Rectifying campaign wrongs

It is certainly good to learn the Election Supervisory Committee (Panwaslu) is honoring its promise to investigate reports of dubious donations to the campaigns of presidential candidates Megawati Soekarnoputri and Susilo Bambang Yudhoyono, who will be contesting next month's runoff.

Following up on the findings of two corruption watchdogs, Indonesian Corruption Watch (ICW) and Transparency International (TI) Indonesia, the committee's office in Semarang, Central Java, was yesterday reported to have verified one case in which three related companies donated Rp 750 million (US$83,333) each to the Megawati campaign. All three companies are reportedly owned, either wholly or in part, by the same businessperson.

The question, of course, is whether this constitutes a criminal violation of Law No. 23/2003, which prohibits candidates from accepting donations from sources with obscure identities.

Also forbidden are donations from foreign sources or institutions, or from the government or government-related sources. Furthermore, the law sets limits on the amounts of money that presidential candidates are allowed to accept, the ceiling being Rp 100 million for an individual donation and Rp 750 million for donations from private companies.

The law also requires that candidates report all questionable donations to the General Elections Commission (KPU) within 14 days after the end of the campaign period, and that they turn over the money to the state treasury.

The one mitigating factor in the report by the Panwaslu office in Semarang is that the three companies are not fictitious, as the ICW-TI findings suggested. Presumably, it is now up to the KPU and the relevant law enforcement authorities to determine whether a violation of the law has occurred and what further action must be taken, if any. In any case, Panwaslu has performed its job as it is supposed to, at least in this particular instance.

Unfortunately, the Semarang case is not an isolated one.
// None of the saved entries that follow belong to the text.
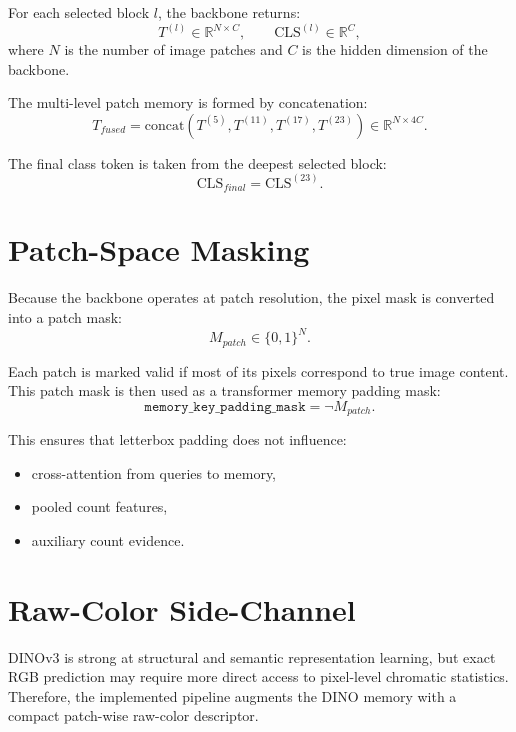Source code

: \documentclass[11pt,a4paper]{article}
\begin{document}
For each selected block $l$, the backbone returns:
\begin{equation}
T^{(l)} \in \mathbb{R}^{N \times C}, \qquad \text{CLS}^{(l)} \in \mathbb{R}^{C},
\end{equation}
where $N$ is the number of image patches and $C$ is the hidden dimension of the backbone.

The multi-level patch memory is formed by concatenation:
\begin{equation}
T_{fused} = \text{concat}\left(T^{(5)}, T^{(11)}, T^{(17)}, T^{(23)}\right) \in \mathbb{R}^{N \times 4C}.
\end{equation}

The final class token is taken from the deepest selected block:
\begin{equation}
\text{CLS}_{final} = \text{CLS}^{(23)}.
\end{equation}

\section{Patch-Space Masking}

Because the backbone operates at patch resolution, the pixel mask is converted into a patch mask:
\begin{equation}
M_{patch} \in \{0,1\}^{N}.
\end{equation}

Each patch is marked valid if most of its pixels correspond to true image content. This patch mask is then used as a transformer memory padding mask:
\begin{equation}
\texttt{memory\_key\_padding\_mask} = \neg M_{patch}.
\end{equation}

This ensures that letterbox padding does not influence:
\begin{itemize}[leftmargin=2em]
    \item cross-attention from queries to memory,
    \item pooled count features,
    \item auxiliary count evidence.
\end{itemize}

\section{Raw-Color Side-Channel}

DINOv3 is strong at structural and semantic representation learning, but exact RGB prediction may require more direct access to pixel-level chromatic statistics. Therefore, the implemented pipeline augments the DINO memory with a compact patch-wise raw-color descriptor.
\end{document}
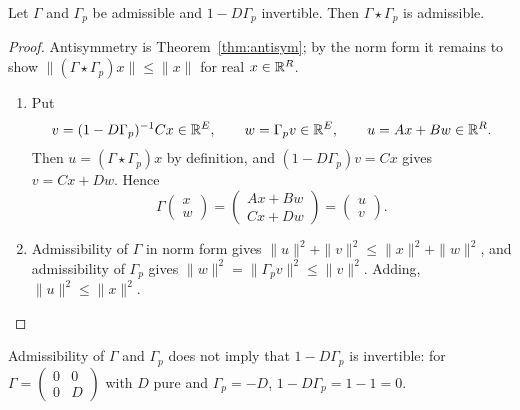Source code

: \begin{theorem}\label{thm:contract}
Let $\Gamma$ and $\Gamma_p$ be admissible and $1-D\Gamma_p$ invertible. Then
$\Gamma\star\Gamma_p$ is admissible.
\end{theorem}
\begin{proof}
Antisymmetry is Theorem~\ref{thm:antisym}; by the norm form it remains to show
$\|(\Gamma\star\Gamma_p)x\|\leq\|x\|$ for real $x\in\R^R$.
\begin{enumerate}
\item[(a)] Put
\[
 v=(1-D\Gamma_p)^{-1}Cx\in\R^E,\qquad w=\Gamma_pv\in\R^E,\qquad u=Ax+Bw\in\R^R .
\]
Then $u=(\Gamma\star\Gamma_p)x$ by definition, and $(1-D\Gamma_p)v=Cx$ gives
$v=Cx+Dw$. Hence
\[
 \Gamma\begin{pmatrix}x\\w\end{pmatrix}
 =\begin{pmatrix}Ax+Bw\\Cx+Dw\end{pmatrix}=\begin{pmatrix}u\\v\end{pmatrix}.
\]
\item[(b)] Admissibility of $\Gamma$ in norm form gives
$\|u\|^2+\|v\|^2\leq\|x\|^2+\|w\|^2$, and admissibility of $\Gamma_p$ gives
$\|w\|^2=\|\Gamma_pv\|^2\leq\|v\|^2$. Adding, $\|u\|^2\leq\|x\|^2$.
\end{enumerate}
\end{proof}
\begin{remark}\label{rem:invertibility}
Admissibility of $\Gamma$ and $\Gamma_p$ does not imply that $1-D\Gamma_p$ is
invertible: for $\Gamma=\begin{pmatrix}0&0\\0&D\end{pmatrix}$ with $D$ pure and
$\Gamma_p=-D$, $1-D\Gamma_p=1-1=0$. 
\end{remark}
Many instances of obscure or unidentifiable campaign donors have recently been uncovered and reported by the media, raising questions about the integrity and trustworthiness of both presidential candidates.

For example, the ICW said it had found no fewer than 17 individual and 13 corporate donors to the Megawati campaign who it considered dubious, for reasons ranging from unverifiable domicile to questionable financial standing.

In the campaign of Susilo Bambang Yudhoyono, the ICW said it had found two individual and 13 corporate donors it considered dubious for the same reasons. As could be expected, the campaign teams of both candidates have sought to refute all of the allegations, offering explanations for the questionable funds.

A prominent member of the General Elections Commission, Mulyana W. Kusumah, has asked anyone, individuals or organizations, to come forward with verifiable evidence of campaign fraud so the case can be brought to the police.

One relevant question that is easier to ask than to answer, however, is what penalty can realistically be imposed on those who break the election law? Law No. 23/2003 does threaten violators with penalties such as disqualification from the election. But what if both Megawati and Susilo were found guilty of having violated the law?

Surely, one can see the difficulties that would face the KPU if it took a firm stand. Perhaps, that is one of the reasons the commission has maintained that the donations both presidential candidates have so far received have been properly audited and found to be satisfactory. Perhaps, too, that is true.

In the end, however, when all has been said and done, it is up to the public to see to it that effective control is exerted not only over the president and vice president-elect, but also over the legislative bodies, the judiciary and the rest of the state apparatus in whose hands the well-being of the populace rests.